Action item
Write out once more the lines running from the top of the entries below to the line with "[ ] Made with", both ends included.

Source data
*** Block opens ***

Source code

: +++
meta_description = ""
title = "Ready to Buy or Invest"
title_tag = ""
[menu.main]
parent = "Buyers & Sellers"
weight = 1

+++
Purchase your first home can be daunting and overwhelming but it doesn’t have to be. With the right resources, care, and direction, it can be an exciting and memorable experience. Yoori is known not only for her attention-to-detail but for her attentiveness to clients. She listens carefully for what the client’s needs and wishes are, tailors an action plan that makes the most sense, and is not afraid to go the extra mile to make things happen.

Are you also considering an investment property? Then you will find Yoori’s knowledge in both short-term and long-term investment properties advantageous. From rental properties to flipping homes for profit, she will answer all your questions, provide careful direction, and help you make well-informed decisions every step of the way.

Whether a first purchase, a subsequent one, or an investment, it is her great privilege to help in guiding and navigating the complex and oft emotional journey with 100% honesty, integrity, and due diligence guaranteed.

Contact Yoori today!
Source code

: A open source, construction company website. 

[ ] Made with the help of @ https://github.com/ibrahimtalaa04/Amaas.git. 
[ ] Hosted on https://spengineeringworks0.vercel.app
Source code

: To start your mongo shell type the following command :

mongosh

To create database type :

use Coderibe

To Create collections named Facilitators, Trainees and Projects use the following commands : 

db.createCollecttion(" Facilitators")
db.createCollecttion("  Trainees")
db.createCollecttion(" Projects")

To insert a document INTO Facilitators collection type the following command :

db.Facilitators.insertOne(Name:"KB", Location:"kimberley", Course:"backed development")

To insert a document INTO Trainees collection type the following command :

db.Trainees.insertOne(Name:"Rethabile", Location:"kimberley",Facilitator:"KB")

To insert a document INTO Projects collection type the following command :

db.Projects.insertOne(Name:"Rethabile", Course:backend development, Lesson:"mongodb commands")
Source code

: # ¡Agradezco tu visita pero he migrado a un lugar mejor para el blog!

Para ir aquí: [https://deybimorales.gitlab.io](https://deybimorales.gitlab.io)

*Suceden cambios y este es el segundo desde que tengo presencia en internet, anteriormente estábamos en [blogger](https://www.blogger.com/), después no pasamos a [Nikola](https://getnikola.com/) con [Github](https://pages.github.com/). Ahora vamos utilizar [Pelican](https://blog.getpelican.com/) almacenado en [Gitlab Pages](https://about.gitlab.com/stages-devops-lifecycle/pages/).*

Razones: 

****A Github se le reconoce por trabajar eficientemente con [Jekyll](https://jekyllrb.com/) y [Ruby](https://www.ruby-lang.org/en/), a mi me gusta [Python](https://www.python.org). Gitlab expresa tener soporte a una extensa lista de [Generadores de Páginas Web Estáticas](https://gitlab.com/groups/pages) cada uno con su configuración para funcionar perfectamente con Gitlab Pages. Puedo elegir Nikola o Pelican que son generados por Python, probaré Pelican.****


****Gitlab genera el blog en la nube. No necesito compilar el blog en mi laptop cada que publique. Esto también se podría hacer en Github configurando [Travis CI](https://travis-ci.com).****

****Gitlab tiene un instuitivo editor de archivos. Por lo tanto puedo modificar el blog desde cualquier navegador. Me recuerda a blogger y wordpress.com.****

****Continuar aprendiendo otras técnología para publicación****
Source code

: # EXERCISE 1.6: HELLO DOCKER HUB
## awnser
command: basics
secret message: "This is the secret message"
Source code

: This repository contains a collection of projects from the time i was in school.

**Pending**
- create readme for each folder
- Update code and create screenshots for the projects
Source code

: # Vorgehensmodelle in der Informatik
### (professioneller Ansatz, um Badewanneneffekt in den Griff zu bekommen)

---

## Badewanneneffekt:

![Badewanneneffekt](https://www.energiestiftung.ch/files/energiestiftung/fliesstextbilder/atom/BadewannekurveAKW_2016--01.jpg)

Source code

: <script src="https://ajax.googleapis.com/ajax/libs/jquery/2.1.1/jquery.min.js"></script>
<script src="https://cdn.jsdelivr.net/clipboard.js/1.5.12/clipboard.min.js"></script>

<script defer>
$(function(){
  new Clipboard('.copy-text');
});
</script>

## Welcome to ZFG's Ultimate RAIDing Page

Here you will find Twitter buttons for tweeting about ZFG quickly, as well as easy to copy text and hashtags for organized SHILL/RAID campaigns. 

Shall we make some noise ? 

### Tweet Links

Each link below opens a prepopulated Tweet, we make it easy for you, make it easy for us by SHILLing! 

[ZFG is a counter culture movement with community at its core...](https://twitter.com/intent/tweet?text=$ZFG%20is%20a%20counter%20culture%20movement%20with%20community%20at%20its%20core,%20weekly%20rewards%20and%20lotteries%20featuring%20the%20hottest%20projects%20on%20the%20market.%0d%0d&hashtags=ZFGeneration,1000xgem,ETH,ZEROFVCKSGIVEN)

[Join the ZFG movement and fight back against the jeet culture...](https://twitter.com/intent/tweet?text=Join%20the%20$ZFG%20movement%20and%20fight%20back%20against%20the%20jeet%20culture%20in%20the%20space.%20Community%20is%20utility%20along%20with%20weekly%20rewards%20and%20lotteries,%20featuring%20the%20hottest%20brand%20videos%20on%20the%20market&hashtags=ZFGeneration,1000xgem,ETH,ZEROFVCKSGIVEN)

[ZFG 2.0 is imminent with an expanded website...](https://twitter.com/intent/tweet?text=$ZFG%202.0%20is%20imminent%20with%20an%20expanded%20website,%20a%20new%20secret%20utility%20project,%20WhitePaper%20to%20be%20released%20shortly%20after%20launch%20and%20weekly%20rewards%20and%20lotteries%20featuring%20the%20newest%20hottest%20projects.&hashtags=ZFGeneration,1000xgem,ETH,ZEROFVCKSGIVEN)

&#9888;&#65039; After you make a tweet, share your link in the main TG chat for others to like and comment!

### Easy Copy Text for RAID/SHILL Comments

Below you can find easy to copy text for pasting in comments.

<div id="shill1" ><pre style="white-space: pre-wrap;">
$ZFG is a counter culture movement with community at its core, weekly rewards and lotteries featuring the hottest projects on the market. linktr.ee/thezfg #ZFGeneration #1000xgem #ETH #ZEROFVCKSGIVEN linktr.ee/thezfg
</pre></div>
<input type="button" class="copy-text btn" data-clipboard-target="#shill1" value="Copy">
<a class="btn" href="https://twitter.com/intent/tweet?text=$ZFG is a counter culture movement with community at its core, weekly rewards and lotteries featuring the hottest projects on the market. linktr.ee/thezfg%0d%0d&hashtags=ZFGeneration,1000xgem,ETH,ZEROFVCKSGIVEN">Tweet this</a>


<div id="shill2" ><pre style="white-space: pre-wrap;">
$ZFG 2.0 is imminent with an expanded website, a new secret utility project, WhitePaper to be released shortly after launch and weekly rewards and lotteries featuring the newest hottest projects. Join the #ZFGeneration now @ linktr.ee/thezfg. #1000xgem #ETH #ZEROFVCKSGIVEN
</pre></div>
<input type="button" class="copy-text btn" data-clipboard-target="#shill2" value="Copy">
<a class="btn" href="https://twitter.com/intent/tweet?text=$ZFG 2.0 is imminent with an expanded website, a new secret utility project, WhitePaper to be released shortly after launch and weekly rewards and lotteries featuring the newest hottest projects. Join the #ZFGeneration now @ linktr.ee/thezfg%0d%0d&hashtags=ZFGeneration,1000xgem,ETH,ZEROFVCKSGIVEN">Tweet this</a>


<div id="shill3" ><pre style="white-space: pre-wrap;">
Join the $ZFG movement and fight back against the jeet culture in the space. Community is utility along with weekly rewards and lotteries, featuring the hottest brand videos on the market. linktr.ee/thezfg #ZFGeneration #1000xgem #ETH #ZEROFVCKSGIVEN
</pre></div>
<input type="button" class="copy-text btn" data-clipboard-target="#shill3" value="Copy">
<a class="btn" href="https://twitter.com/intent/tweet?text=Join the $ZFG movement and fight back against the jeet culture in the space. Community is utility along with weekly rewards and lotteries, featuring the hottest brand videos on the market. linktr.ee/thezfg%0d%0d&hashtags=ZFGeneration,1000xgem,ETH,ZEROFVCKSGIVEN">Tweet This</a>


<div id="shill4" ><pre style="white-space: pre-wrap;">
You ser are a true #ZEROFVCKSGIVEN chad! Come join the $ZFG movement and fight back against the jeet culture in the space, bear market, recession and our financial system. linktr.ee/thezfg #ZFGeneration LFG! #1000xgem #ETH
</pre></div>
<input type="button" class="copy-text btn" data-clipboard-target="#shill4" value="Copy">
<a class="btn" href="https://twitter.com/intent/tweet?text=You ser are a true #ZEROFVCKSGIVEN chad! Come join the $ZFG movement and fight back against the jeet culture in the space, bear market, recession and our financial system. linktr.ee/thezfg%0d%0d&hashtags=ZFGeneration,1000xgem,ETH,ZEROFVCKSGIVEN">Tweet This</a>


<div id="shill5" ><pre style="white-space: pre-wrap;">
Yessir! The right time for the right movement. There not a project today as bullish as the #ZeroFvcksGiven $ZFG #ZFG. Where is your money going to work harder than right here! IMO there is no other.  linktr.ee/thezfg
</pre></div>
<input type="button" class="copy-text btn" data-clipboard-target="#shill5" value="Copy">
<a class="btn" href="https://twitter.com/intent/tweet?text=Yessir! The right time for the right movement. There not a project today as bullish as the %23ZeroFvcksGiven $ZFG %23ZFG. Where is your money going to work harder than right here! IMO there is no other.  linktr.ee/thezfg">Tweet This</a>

*** Block closes ***

Problem solution
Source code

: +++
meta_description = ""
title = "Ready to Buy or Invest"
title_tag = ""
[menu.main]
parent = "Buyers & Sellers"
weight = 1

+++
Purchase your first home can be daunting and overwhelming but it doesn’t have to be. With the right resources, care, and direction, it can be an exciting and memorable experience. Yoori is known not only for her attention-to-detail but for her attentiveness to clients. She listens carefully for what the client’s needs and wishes are, tailors an action plan that makes the most sense, and is not afraid to go the extra mile to make things happen.

Are you also considering an investment property? Then you will find Yoori’s knowledge in both short-term and long-term investment properties advantageous. From rental properties to flipping homes for profit, she will answer all your questions, provide careful direction, and help you make well-informed decisions every step of the way.

Whether a first purchase, a subsequent one, or an investment, it is her great privilege to help in guiding and navigating the complex and oft emotional journey with 100% honesty, integrity, and due diligence guaranteed.

Contact Yoori today!
Source code

: A open source, construction company website. 

[ ] Made with the help of @ https://github.com/ibrahimtalaa04/Amaas.git. 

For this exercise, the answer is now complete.